--- Try it ---
Please output each entry exactly as it appears.

-- Opening Marker --

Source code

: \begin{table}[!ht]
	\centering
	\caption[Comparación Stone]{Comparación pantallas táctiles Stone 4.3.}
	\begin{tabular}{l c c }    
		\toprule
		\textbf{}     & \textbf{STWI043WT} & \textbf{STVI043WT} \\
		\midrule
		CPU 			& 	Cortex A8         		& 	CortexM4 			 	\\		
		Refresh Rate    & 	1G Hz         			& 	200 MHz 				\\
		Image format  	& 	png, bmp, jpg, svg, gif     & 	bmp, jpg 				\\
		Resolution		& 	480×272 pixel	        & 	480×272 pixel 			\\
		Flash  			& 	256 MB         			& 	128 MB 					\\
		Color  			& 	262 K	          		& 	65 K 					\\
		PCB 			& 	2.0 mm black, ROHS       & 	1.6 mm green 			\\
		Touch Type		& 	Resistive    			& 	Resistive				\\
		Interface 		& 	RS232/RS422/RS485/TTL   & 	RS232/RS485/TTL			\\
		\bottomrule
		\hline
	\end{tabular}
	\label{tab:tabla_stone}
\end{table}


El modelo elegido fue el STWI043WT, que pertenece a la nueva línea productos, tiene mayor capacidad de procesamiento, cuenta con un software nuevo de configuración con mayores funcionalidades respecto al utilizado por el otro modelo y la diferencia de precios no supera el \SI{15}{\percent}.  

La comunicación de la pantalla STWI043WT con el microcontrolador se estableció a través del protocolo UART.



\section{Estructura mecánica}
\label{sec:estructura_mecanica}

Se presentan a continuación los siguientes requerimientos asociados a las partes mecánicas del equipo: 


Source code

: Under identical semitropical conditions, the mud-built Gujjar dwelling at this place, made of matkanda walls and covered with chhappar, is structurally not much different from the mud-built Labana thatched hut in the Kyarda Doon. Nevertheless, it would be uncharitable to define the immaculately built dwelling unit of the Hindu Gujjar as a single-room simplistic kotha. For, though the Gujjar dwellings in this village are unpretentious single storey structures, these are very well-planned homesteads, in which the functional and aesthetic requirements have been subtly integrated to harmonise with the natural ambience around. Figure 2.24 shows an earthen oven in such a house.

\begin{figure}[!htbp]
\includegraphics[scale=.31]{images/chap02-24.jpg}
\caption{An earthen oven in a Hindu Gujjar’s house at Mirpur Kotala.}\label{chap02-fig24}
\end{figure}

-- Closing Marker --

--- Solution ---
Source code

: \begin{table}[!ht]
	\centering
	\caption[Comparación Stone]{Comparación pantallas táctiles Stone 4.3.}
	\begin{tabular}{l c c }    
		\toprule
		\textbf{}     & \textbf{STWI043WT} & \textbf{STVI043WT} \\
		\midrule
		CPU 			& 	Cortex A8         		& 	CortexM4 			 	\\		
		Refresh Rate    & 	1G Hz         			& 	200 MHz 				\\
		Image format  	& 	png, bmp, jpg, svg, gif     & 	bmp, jpg 				\\
		Resolution		& 	480×272 pixel	        & 	480×272 pixel 			\\
		Flash  			& 	256 MB         			& 	128 MB 					\\
		Color  			& 	262 K	          		& 	65 K 					\\
		PCB 			& 	2.0 mm black, ROHS       & 	1.6 mm green 			\\
		Touch Type		& 	Resistive    			& 	Resistive				\\
		Interface 		& 	RS232/RS422/RS485/TTL   & 	RS232/RS485/TTL			\\
		\bottomrule
		\hline
	\end{tabular}
	\label{tab:tabla_stone}
\end{table}


El modelo elegido fue el STWI043WT, que pertenece a la nueva línea productos, tiene mayor capacidad de procesamiento, cuenta con un software nuevo de configuración con mayores funcionalidades respecto al utilizado por el otro modelo y la diferencia de precios no supera el \SI{15}{\percent}.  

La comunicación de la pantalla STWI043WT con el microcontrolador se estableció a través del protocolo UART.



\section{Estructura mecánica}
\label{sec:estructura_mecanica}

Se presentan a continuación los siguientes requerimientos asociados a las partes mecánicas del equipo: 


Source code

: Under identical semitropical conditions, the mud-built Gujjar dwelling at this place, made of matkanda walls and covered with chhappar, is structurally not much different from the mud-built Labana thatched hut in the Kyarda Doon. Nevertheless, it would be uncharitable to define the immaculately built dwelling unit of the Hindu Gujjar as a single-room simplistic kotha. For, though the Gujjar dwellings in this village are unpretentious single storey structures, these are very well-planned homesteads, in which the functional and aesthetic requirements have been subtly integrated to harmonise with the natural ambience around. Figure 2.24 shows an earthen oven in such a house.

\begin{figure}[!htbp]
\includegraphics[scale=.31]{images/chap02-24.jpg}
\caption{An earthen oven in a Hindu Gujjar’s house at Mirpur Kotala.}\label{chap02-fig24}
\end{figure}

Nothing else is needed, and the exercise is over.